On Emergent Directions in Weakly Coupled, Large N$_c$ $\mathcal{N}=1$ SYM

TL;DR

This paper explores the large N limit of weakly coupled, compactified $ ext{SU}(N)$ $ ext{SYM}$, revealing an emergent spatial dimension in the effective theory and analyzing the phase transition driven by topological objects.

Contribution

It demonstrates that in the large N limit with one adjoint fermion, the long-range effective theory exhibits an emergent spatial dimension and analytically characterizes the phase transition.

Findings

Emergent spatial dimension in the effective theory.

Conformal flatness of the emergent space in the broken phase.
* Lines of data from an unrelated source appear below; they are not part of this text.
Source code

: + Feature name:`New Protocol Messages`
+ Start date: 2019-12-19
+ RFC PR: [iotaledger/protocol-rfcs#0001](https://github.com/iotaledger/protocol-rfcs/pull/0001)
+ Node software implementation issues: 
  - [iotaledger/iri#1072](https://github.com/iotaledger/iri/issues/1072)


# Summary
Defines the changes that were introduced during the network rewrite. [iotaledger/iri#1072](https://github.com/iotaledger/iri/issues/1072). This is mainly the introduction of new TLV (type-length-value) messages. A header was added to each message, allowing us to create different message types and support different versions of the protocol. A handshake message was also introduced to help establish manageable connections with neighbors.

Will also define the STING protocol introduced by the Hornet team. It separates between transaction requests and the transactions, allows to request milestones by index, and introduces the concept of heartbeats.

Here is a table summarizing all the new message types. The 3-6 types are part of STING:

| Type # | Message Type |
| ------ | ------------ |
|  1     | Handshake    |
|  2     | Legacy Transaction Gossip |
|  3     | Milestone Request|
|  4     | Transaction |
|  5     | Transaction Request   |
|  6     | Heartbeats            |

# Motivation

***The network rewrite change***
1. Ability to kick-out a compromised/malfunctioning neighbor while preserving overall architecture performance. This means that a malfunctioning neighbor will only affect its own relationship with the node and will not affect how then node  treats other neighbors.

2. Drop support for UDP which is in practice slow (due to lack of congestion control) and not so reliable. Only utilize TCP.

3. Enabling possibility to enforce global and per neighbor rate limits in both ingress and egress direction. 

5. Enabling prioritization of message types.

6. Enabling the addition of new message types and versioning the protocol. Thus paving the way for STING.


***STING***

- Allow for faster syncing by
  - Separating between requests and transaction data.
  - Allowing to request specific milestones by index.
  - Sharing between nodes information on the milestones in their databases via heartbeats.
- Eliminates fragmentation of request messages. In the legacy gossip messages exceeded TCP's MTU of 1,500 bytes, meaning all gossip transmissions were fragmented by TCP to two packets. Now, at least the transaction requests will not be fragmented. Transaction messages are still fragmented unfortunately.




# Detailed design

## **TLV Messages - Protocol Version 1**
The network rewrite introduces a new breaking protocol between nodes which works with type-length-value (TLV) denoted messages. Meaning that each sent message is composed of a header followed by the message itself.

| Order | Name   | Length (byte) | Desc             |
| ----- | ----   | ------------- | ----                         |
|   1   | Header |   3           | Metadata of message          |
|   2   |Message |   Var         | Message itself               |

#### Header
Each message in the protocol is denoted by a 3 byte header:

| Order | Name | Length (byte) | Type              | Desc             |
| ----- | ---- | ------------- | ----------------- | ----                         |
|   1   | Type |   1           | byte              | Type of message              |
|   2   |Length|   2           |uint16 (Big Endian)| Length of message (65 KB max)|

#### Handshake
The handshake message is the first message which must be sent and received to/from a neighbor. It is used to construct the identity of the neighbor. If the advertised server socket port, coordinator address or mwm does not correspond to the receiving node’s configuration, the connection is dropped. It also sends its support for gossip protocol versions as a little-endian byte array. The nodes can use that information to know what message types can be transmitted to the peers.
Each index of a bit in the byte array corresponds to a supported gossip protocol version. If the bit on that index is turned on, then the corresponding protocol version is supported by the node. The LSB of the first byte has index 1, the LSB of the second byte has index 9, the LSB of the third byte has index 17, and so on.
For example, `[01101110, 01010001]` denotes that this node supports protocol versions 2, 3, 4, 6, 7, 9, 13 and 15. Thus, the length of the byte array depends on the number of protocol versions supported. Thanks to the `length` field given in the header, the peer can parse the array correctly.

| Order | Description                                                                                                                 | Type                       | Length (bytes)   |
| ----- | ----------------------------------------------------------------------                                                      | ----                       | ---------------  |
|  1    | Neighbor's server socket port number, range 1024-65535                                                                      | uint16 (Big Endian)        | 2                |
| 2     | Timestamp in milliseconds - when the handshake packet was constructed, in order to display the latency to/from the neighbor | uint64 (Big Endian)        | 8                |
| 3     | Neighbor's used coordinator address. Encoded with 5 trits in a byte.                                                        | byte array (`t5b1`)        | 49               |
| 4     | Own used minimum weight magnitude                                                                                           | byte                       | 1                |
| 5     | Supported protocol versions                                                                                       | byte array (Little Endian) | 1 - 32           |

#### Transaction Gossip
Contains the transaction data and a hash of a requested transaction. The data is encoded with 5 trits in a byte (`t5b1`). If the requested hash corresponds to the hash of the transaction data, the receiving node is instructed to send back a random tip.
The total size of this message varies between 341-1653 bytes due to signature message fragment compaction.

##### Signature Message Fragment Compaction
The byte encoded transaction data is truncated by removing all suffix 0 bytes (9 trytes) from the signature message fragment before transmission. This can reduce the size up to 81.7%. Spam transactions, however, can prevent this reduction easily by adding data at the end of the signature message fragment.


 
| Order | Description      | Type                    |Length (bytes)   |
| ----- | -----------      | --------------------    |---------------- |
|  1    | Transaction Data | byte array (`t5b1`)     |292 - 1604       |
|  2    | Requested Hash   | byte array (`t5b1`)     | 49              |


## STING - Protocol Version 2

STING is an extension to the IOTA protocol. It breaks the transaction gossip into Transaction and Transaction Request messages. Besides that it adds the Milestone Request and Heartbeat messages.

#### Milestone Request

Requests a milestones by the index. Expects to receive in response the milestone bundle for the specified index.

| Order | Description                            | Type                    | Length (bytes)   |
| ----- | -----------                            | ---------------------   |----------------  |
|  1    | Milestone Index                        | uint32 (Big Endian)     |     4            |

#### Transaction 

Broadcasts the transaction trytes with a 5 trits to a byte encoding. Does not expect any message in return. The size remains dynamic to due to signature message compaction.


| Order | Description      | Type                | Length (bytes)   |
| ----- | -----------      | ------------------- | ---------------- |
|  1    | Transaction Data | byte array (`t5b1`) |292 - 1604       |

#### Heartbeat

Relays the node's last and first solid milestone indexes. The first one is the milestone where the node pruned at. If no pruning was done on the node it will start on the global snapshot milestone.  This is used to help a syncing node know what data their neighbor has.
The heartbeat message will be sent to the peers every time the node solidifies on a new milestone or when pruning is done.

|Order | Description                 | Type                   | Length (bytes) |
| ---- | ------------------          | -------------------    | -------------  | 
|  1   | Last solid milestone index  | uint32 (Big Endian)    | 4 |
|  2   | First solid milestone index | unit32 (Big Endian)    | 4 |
Analytical expression for the critical fermion mass at the phase transition.

Abstract

The $SU(N)$ Yang-Mills theory compactified on $\mathbb{R}^3 \times S^1_L$ with small $L$ has many merits, for example the long range effective theory is weakly coupled and adopts rich topological structures, making it semi-classically solvable. Due to the $SU(N) \to U(1)^{N-1}$ symmetry breaking by gauge holonomy, the low-energy effective theory can be described in terms of unbroken $U(1)$ photons and gauge holonomy. With the addition of $N_f$ adjoint light fermions, the center symmetry breaking phase transition can be studied using the twisted partition function, i.e., fermions with periodic boundary conditions, which preserve the supersymmetry in the massless case. In this paper, we show that in the large-$N$ abelian limit with $N_f=1$ and an $N$-independent W-boson mass, the long-range $3$d effective theory can be regarded as a bosonic field theory in $4$d with an emergent spatial dimension. The emergent dimension is flat in the confining phase, but conformally flat in the center-symmetry broken phase with a $\mathbb{Z}_2$ reflection symmetry. The center symmetry breaking phase transition itself is due to the competition between instanton-monopoles, magnetic and neutral bions controlled by the fermion mass, whose critical value at the transition point is given analytically in the large $N$ limit.